**Raw data:**
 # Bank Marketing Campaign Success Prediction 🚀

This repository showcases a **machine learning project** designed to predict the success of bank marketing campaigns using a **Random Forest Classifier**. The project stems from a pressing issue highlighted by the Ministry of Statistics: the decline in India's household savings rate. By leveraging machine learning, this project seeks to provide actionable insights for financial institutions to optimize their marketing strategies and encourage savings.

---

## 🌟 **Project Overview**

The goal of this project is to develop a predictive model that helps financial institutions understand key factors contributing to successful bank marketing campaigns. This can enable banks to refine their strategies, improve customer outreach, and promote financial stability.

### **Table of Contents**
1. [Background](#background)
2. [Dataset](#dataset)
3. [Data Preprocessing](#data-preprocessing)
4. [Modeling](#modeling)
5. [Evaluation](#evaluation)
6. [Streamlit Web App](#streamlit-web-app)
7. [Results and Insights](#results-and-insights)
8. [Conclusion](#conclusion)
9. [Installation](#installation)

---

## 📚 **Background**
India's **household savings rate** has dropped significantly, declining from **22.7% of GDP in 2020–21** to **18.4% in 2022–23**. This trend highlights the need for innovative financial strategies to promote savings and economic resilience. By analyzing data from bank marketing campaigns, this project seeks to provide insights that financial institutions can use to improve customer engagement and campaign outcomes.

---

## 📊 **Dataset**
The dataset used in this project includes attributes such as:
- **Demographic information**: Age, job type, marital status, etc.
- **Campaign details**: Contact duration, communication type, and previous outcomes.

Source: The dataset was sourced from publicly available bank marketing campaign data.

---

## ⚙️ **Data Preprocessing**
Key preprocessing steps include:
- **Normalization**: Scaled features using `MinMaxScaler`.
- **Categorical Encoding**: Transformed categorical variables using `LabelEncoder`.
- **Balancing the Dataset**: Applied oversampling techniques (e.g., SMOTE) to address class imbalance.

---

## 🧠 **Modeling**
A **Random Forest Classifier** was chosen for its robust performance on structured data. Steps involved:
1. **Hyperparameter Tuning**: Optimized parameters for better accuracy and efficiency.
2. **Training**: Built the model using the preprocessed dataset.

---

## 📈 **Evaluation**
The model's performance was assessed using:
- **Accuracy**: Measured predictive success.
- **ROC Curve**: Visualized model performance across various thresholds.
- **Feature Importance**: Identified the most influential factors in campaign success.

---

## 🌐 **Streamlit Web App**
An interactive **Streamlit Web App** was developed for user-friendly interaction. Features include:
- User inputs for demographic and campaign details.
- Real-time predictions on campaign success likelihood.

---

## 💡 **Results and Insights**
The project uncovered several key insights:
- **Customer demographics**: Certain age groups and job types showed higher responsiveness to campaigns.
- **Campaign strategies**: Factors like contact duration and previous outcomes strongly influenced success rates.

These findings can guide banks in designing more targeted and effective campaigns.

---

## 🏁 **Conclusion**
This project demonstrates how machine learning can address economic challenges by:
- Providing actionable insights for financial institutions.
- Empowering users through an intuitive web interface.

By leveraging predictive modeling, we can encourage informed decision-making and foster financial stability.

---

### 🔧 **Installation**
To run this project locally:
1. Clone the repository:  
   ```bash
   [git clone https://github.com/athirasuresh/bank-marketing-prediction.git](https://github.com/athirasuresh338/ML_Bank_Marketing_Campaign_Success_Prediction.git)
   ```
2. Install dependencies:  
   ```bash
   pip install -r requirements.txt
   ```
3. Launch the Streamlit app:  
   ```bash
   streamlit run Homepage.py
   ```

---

**What is being asked:** Only one stretch of the entries above is wanted: the lines from the one containing "- **Accuracy**: Measured predictive success." through the one containing "An interactive **Streamlit". Please reproduce it exactly.

**Result:**
- **Accuracy**: Measured predictive success.
- **ROC Curve**: Visualized model performance across various thresholds.
- **Feature Importance**: Identified the most influential factors in campaign success.

---

## 🌐 **Streamlit Web App**
An interactive **Streamlit Web App** was developed for user-friendly interaction. Features include:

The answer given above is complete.